Psalm 43 & Proverbs 12
1 Declare me innocent, O God!
Defend me against these ungodly people.
Rescue me from these unjust liars.
2 For you are God, my only safe haven.
Why have you tossed me aside?
Why must I wander around in grief,
oppressed by my enemies?
3 Send out your light and your truth;
let them guide me.
Let them lead me to your holy mountain,
to the place where you live.
4 There I will go to the altar of God,
to God—the source of all my joy.
I will praise you with my harp,
O God, my God!
5 Why am I discouraged?
Why is my heart so sad?
I will put my hope in God!
I will praise him again—
my Savior and my God!
In verse 4, the memory that instantly strikes in my head is a comment made by a man in our Sunday School class. Bart and I had just moved classes…just to kind of get to know other people. I mean, we *knew* them but we didn’t *know* them. As we were sitting there, chatting about whatever the lessen was, Mr. Benny made a profound statement.
He said “happiness is based on circumstances but joy comes from the Lord. Your circumstances may be horrible but you can still have joy even when you are not happy.” I just sat there. The teacher went on to talk and I sat there, with my mouth open.
In the middle of our teacher’s sentence, I asked Mr. Benny to repeat himself. All eyes were staring at me like I had a third eyeball. He repeated himself. Again, I just sat there. That phrase has stuck with me.
For a chick that has dealt with depression, most of her life…that phrase just held on like super glue. I have been told “if you love Jesus more, you wouldn’t be depressed.” “If you depended on Him, you would be happier.” “Oh, if you pray more, you will not be sad.” None of that is true.
None of it.
I love Jesus. He is mine and I am His. Yet, I still get sad. Sometimes, really really sad. There are times when I’ve had to rely on medicine to even out my brain chemicals. Also, there are times when I sleep entirely too much.
Some depression is chemical (most) and some is situational (based on circumstances). I can still struggle with depression and love Jesus. That does not dictate my salvation. JOY comes from the Lord. HAPPINESS is based on circumstances.
To learn, you must love discipline;
it is stupid to hate correction.
To love discipline is not something that I have learned. It is a time-honored attempt at learning this art. My kids do not love it, either. They are at that age where nothing we do tends to help. I would say I’m learning but my kids hate correction. Maybe I should have them read this verse.
2 The Lord approves of those who are good,
but he condemns those who plan wickedness.
3 Wickedness never brings stability,
but the godly have deep roots.
4 A worthy wife is a crown for her husband,
but a disgraceful woman is like cancer in his bones.

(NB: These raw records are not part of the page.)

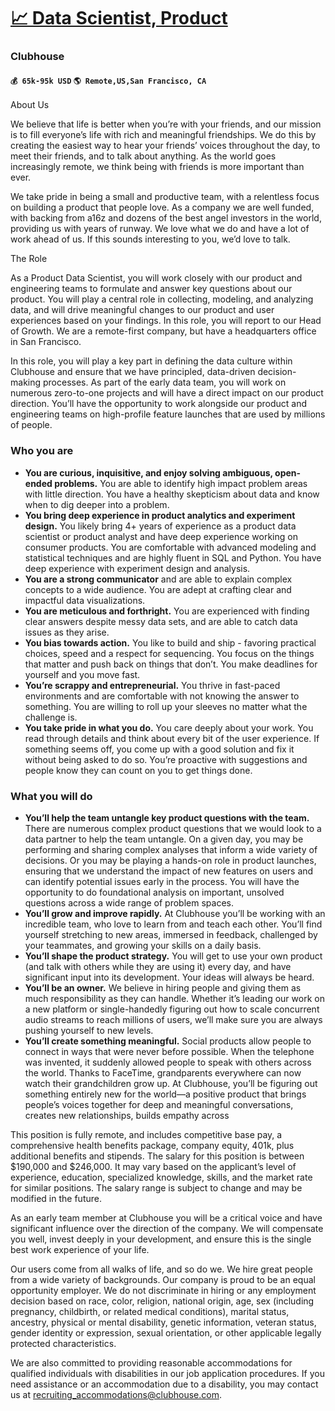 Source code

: # [📈 Data Scientist, Product](https://www.remotewlb.com/apply/data-scientist-product-42078)  
### Clubhouse  
#### `💰 65k-95k USD` `🌎 Remote,US,San Francisco, CA`  

About Us

We believe that life is better when you’re with your friends, and our mission is to fill everyone’s life with rich and meaningful friendships. We do this by creating the easiest way to hear your friends’ voices throughout the day, to meet their friends, and to talk about anything. As the world goes increasingly remote, we think being with friends is more important than ever.

  

We take pride in being a small and productive team, with a relentless focus on building a product that people love. As a company we are well funded, with backing from a16z and dozens of the best angel investors in the world, providing us with years of runway. We love what we do and have a lot of work ahead of us. If this sounds interesting to you, we’d love to talk.

  

The Role

As a Product Data Scientist, you will work closely with our product and engineering teams to formulate and answer key questions about our product. You will play a central role in collecting, modeling, and analyzing data, and will drive meaningful changes to our product and user experiences based on your findings. In this role, you will report to our Head of Growth. We are a remote-first company, but have a headquarters office in San Francisco.

  

In this role, you will play a key part in defining the data culture within Clubhouse and ensure that we have principled, data-driven decision-making processes. As part of the early data team, you will work on numerous zero-to-one projects and will have a direct impact on our product direction. You’ll have the opportunity to work alongside our product and engineering teams on high-profile feature launches that are used by millions of people.

  

  

### Who you are

  *  **You are curious, inquisitive, and enjoy solving ambiguous, open-ended problems.** You are able to identify high impact problem areas with little direction. You have a healthy skepticism about data and know when to dig deeper into a problem. 
  * **You bring deep experience in product analytics and experiment design.** You likely bring 4+ years of experience as a product data scientist or product analyst and have deep experience working on consumer products. You are comfortable with advanced modeling and statistical techniques and are highly fluent in SQL and Python. You have deep experience with experiment design and analysis. 
  * **You are a strong communicator** and are able to explain complex concepts to a wide audience. You are adept at crafting clear and impactful data visualizations. 
  * **You are meticulous and forthright.** You are experienced with finding clear answers despite messy data sets, and are able to catch data issues as they arise. 
  * **You bias towards action.** You like to build and ship - favoring practical choices, speed and a respect for sequencing. You focus on the things that matter and push back on things that don’t. You make deadlines for yourself and you move fast.
  *  **You’re scrappy and entrepreneurial.** You thrive in fast-paced environments and are comfortable with not knowing the answer to something. You are willing to roll up your sleeves no matter what the challenge is.
  *  **You take pride in what you do.** You care deeply about your work. You read through details and think about every bit of the user experience. If something seems off, you come up with a good solution and fix it without being asked to do so. You’re proactive with suggestions and people know they can count on you to get things done.

  

### What you will do

  *  **You’ll help the team untangle key product questions with the team.** There are numerous complex product questions that we would look to a data partner to help the team untangle. On a given day, you may be performing and sharing complex analyses that inform a wide variety of decisions. Or you may be playing a hands-on role in product launches, ensuring that we understand the impact of new features on users and can identify potential issues early in the process. You will have the opportunity to do foundational analysis on important, unsolved questions across a wide range of problem spaces. 
  * **You’ll grow and improve rapidly.** At Clubhouse you’ll be working with an incredible team, who love to learn from and teach each other. You’ll find yourself stretching to new areas, immersed in feedback, challenged by your teammates, and growing your skills on a daily basis.
  *  **You’ll shape the product strategy.** You will get to use your own product (and talk with others while they are using it) every day, and have significant input into its development. Your ideas will always be heard.
  *  **You’ll be an owner.** We believe in hiring people and giving them as much responsibility as they can handle. Whether it’s leading our work on a new platform or single-handedly figuring out how to scale concurrent audio streams to reach millions of users, we’ll make sure you are always pushing yourself to new levels.
  *  **You’ll create something meaningful.** Social products allow people to connect in ways that were never before possible. When the telephone was invented, it suddenly allowed people to speak with others across the world. Thanks to FaceTime, grandparents everywhere can now watch their grandchildren grow up. At Clubhouse, you’ll be figuring out something entirely new for the world—a positive product that brings people’s voices together for deep and meaningful conversations, creates new relationships, builds empathy across 

  

This position is fully remote, and includes competitive base pay, a comprehensive health benefits package, company equity, 401k, plus additional benefits and stipends. The salary for this position is between $190,000 and $246,000. It may vary based on the applicant’s level of experience, education, specialized knowledge, skills, and the market rate for similar positions. The salary range is subject to change and may be modified in the future.

  

  

  

As an early team member at Clubhouse you will be a critical voice and have significant influence over the direction of the company. We will compensate you well, invest deeply in your development, and ensure this is the single best work experience of your life.

  

Our users come from all walks of life, and so do we. We hire great people from a wide variety of backgrounds. Our company is proud to be an equal opportunity employer. We do not discriminate in hiring or any employment decision based on race, color, religion, national origin, age, sex (including pregnancy, childbirth, or related medical conditions), marital status, ancestry, physical or mental disability, genetic information, veteran status, gender identity or expression, sexual orientation, or other applicable legally protected characteristics.

  

We are also committed to providing reasonable accommodations for qualified individuals with disabilities in our job application procedures. If you need assistance or an accommodation due to a disability, you may contact us at recruiting_accommodations@clubhouse.com.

5 The plans of the godly are just;
the advice of the wicked is treacherous.
6 The words of the wicked are like a murderous ambush,
but the words of the godly save lives.
7 The wicked die and disappear,
but the family of the godly stands firm.
8 A sensible person wins admiration,
but a warped mind is despised.
9 Better to be an ordinary person with a servant
than to be self-important but have no food.
10 The godly care for their animals,
but the wicked are always cruel.
11 A hard worker has plenty of food,
but a person who chases fantasies has no sense.
12 Thieves are jealous of each other’s loot,
but the godly are well rooted and bear their own fruit.
13 The wicked are trapped by their own words,
but the godly escape such trouble.
14 Wise words bring many benefits,
and hard work brings rewards.
15 Fools think their own way is right,
but the wise listen to others.
16 A fool is quick-tempered,
but a wise person stays calm when insulted.
17 An honest witness tells the truth;
a false witness tells lies.
18 Some people make cutting remarks,
but the words of the wise bring healing.
19 Truthful words stand the test of time,
but lies are soon exposed.
20 Deceit fills hearts that are plotting evil;
joy fills hearts that are planning peace!
Honest witness = truth. False witness = lies. Cutting remarks. Wisdom = healing. Truthful words = test of time. Lies = exposed. Deceit in hearts = plots evil. Joy fills hearts = planning peace.
How simple is that?
21 No harm comes to the godly,
but the wicked have their fill of trouble.
22 The Lord detests lying lips,
but he delights in those who tell the truth.
23 The wise don’t make a show of their knowledge,
but fools broadcast their foolishness.
24 Work hard and become a leader;
be lazy and become a slave.
25 Worry weighs a person down;
an encouraging word cheers a person up.
26 The godly give good advice to their friends;
the wicked lead them astray.
27 Lazy people don’t even cook the game they catch,
but the diligent make use of everything they find.
28 The way of the godly leads to life;
that path does not lead to death.
Let’s hammer the liar again! The Lord DETESTS lying lips. Yet, He delights in those who tell the truth! He detests! To detest means to dislike intensely. Notice that doesn’t say *hate* because that is a sin. When will we all learn this!
Verse 28, this goes back to Deuteronomy for me. Back to Robert Frost’s poem. Wide road = bad. Narrow road = good.